創業者・黒川慎は、欧州の自動車博物館に衝撃を受け、日本にも「二輪の精神を静かに伝える場」が必要だと考えました。当時、旧車はまだ「古い乗り物」として扱われがちでした。彼はそこに、工業デザインの頂点と、職人の矜持を見たのです。
修復工房から始まった小さな拠点は、やがてアーカイブ、展示、教育を併せ持つヘリテージ館へと成長しました。いまも館の奥では、やすりと計測器の音が、町家の静寂と溶け合っています。

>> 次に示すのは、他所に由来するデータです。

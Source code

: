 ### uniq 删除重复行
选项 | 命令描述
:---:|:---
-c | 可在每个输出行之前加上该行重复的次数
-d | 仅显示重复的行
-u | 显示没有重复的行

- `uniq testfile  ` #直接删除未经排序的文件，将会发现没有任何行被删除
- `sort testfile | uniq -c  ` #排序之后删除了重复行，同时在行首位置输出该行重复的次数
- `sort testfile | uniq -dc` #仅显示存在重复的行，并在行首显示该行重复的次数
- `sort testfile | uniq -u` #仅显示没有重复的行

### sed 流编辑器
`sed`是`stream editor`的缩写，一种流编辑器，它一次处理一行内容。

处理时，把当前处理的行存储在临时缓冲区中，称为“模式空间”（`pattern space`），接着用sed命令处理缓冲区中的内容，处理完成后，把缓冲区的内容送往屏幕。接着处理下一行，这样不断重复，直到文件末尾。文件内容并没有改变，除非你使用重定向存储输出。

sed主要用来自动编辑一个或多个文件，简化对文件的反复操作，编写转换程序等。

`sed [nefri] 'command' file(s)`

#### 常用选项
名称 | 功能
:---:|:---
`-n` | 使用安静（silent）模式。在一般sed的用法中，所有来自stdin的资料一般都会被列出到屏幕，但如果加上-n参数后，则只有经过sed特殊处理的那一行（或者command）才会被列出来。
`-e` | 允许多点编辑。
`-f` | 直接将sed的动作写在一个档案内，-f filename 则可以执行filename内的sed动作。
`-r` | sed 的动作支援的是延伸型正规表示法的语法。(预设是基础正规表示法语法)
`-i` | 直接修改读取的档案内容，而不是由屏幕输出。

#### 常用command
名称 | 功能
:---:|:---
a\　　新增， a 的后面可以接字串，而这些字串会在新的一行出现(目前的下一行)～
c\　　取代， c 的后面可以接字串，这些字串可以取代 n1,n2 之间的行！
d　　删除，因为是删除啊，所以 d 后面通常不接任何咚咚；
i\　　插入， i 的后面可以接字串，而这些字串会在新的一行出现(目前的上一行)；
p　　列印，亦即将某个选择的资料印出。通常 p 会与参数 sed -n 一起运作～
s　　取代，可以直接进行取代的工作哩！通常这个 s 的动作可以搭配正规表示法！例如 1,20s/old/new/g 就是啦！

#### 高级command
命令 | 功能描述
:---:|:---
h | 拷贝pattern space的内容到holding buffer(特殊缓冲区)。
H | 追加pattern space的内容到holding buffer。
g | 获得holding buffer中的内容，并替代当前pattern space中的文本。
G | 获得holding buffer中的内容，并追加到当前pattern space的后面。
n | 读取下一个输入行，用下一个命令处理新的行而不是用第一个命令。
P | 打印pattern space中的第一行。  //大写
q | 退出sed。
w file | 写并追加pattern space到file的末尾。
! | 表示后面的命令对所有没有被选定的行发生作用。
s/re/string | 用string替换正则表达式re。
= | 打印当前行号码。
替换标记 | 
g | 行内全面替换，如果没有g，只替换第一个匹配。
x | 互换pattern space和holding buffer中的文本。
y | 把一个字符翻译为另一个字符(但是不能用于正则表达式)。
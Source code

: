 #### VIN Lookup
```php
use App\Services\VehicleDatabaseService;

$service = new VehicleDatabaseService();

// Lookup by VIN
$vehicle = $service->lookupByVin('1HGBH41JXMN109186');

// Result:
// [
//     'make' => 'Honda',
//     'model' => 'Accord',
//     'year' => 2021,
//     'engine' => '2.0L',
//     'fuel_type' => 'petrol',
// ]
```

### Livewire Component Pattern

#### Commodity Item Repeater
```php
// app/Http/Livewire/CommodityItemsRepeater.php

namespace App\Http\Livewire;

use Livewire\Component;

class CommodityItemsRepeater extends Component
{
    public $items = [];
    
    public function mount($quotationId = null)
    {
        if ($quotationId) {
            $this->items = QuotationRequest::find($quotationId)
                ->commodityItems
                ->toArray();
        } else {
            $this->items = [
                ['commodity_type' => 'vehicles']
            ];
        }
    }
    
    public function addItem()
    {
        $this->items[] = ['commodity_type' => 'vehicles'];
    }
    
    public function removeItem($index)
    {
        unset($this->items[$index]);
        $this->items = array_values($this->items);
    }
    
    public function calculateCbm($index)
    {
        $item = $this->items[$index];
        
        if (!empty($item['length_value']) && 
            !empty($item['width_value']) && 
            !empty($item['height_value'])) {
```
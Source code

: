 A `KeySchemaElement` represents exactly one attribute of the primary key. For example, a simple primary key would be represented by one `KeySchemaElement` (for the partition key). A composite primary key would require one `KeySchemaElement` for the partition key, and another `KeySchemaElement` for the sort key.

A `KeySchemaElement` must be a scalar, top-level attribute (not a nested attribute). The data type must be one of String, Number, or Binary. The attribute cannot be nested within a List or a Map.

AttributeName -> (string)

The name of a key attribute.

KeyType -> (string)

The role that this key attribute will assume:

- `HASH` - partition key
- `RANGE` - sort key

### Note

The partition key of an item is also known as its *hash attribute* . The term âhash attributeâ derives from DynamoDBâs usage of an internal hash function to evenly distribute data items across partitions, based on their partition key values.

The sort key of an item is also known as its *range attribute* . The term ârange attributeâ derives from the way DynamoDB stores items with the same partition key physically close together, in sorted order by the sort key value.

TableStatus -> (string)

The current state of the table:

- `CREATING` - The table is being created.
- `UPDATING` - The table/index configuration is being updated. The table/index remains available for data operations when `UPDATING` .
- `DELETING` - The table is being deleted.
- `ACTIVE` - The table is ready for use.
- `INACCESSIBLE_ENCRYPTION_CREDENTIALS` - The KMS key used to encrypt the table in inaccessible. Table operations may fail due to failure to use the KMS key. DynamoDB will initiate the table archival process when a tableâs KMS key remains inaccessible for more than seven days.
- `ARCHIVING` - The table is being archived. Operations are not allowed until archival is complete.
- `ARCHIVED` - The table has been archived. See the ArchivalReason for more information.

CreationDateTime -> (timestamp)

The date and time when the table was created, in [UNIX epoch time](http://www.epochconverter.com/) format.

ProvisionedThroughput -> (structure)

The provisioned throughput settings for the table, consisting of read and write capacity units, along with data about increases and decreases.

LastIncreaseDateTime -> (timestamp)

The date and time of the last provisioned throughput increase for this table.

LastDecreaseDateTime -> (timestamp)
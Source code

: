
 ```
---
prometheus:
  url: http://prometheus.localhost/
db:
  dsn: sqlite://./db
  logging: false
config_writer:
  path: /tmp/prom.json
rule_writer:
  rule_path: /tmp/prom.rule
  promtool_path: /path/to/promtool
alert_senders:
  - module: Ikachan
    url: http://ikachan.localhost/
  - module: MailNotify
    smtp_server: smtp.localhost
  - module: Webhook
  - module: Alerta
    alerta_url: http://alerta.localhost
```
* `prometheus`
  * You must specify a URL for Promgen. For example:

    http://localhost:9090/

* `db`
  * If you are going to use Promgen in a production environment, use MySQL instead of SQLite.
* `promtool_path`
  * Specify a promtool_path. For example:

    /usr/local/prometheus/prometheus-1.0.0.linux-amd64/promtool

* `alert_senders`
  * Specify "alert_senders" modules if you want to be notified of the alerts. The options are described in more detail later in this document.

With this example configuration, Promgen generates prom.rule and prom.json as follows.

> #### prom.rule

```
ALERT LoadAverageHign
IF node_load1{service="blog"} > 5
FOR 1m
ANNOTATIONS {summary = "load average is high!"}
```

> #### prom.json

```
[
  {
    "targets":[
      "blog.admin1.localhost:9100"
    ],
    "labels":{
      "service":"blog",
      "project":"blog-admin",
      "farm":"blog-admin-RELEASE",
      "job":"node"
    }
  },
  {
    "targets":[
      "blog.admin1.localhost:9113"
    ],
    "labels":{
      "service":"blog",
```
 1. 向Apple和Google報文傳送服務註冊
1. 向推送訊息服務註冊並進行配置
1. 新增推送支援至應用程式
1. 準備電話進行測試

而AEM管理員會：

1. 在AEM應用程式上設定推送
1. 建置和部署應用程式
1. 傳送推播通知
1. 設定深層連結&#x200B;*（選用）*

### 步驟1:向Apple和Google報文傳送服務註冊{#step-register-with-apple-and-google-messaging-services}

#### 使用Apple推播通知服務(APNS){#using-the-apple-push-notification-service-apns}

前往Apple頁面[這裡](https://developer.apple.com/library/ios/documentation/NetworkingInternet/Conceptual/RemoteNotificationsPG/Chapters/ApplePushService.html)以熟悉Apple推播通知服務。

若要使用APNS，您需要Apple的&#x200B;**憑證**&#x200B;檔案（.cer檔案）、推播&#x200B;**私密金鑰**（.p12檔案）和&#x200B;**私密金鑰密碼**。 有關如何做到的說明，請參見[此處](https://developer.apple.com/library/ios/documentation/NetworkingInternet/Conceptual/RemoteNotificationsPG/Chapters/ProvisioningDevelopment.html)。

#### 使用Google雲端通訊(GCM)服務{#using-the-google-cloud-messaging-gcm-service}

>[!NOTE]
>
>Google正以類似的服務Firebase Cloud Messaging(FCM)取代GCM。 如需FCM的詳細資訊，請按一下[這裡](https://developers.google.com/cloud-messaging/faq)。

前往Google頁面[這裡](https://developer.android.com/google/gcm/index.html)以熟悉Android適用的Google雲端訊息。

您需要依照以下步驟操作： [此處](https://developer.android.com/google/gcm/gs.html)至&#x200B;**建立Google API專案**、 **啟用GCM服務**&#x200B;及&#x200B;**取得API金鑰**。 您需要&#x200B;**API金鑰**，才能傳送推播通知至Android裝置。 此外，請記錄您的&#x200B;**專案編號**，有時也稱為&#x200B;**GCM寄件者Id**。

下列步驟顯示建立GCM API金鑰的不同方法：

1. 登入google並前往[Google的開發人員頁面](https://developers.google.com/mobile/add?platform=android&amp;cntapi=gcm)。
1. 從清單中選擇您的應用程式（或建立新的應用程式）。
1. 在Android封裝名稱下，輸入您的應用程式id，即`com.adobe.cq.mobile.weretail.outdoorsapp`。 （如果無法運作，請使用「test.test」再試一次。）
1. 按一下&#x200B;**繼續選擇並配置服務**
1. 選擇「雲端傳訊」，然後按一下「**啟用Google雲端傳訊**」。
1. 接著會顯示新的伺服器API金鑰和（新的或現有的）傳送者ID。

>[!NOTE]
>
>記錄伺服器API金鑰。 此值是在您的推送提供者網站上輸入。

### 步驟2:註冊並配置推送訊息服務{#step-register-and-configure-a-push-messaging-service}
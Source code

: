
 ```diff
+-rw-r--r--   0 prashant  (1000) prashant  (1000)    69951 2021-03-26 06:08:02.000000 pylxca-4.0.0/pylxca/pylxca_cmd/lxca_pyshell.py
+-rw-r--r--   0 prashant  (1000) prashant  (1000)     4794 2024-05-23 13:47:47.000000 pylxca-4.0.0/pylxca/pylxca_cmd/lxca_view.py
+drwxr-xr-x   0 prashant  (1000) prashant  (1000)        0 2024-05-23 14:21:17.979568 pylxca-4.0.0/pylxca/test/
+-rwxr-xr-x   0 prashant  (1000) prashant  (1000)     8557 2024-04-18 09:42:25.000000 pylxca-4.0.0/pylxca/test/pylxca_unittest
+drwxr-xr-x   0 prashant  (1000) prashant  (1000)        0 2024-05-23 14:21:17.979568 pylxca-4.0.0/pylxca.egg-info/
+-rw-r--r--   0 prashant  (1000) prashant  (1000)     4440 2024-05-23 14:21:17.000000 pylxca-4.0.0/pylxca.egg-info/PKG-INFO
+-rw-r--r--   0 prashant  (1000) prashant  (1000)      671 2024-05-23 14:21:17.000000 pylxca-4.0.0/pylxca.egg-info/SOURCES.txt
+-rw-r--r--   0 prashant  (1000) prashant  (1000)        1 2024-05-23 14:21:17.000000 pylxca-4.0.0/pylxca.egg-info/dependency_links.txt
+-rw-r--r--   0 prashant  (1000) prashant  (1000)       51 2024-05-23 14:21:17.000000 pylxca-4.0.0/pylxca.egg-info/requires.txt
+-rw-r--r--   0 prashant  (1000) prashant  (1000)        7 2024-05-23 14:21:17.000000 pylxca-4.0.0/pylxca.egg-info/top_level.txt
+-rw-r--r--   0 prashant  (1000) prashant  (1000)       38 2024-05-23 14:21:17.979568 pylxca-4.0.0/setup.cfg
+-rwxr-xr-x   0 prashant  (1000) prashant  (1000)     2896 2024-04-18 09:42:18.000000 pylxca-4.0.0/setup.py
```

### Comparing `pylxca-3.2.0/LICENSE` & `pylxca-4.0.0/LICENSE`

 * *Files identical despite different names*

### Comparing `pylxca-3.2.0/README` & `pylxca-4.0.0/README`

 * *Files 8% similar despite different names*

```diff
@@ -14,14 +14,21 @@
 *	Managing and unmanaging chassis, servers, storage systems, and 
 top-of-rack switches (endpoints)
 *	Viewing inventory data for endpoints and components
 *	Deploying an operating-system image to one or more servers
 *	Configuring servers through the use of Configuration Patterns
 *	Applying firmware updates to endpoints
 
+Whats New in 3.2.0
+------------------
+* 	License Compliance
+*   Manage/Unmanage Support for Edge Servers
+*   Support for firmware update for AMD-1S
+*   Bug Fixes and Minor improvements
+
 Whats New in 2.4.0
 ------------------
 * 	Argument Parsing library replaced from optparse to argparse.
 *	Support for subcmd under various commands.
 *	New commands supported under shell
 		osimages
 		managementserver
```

私たちは「速さの競争」ではなく、「美と技の継承」を使命としています。一台のマシンに宿る時代の息吹を、次の世代へ丁寧に手渡すこと——それが侍バイクスの物語です。
沿革
歩み
1968
侍バイクス創業
京都・東山にて、旧車修復工房として産声を上げる。
1975
遺産アーカイブ始動
国内クラシックモデルの記録と保存を本格化。
1988
侍館オープン
宮川筋に展示・修復一体のヘリテージ館を開館。
2001
国際コレクション交流
欧州ミュージアムとの共同展示を開始。
2016
デジタルアーカイブ
図面・写真・口述史の体系的デジタル化へ。
2026
次世代へ継承
職人育成と公開修復プログラムを拡充。
声
来館者の声
「美術館のような静けさの中で、バイクと向き合える稀有な場所。」
「金と黒の空間が、日本の造形美を丁寧に引き立てている。」
「技術への敬意が空間全体に宿っている。同業者としても刺激を受ける。」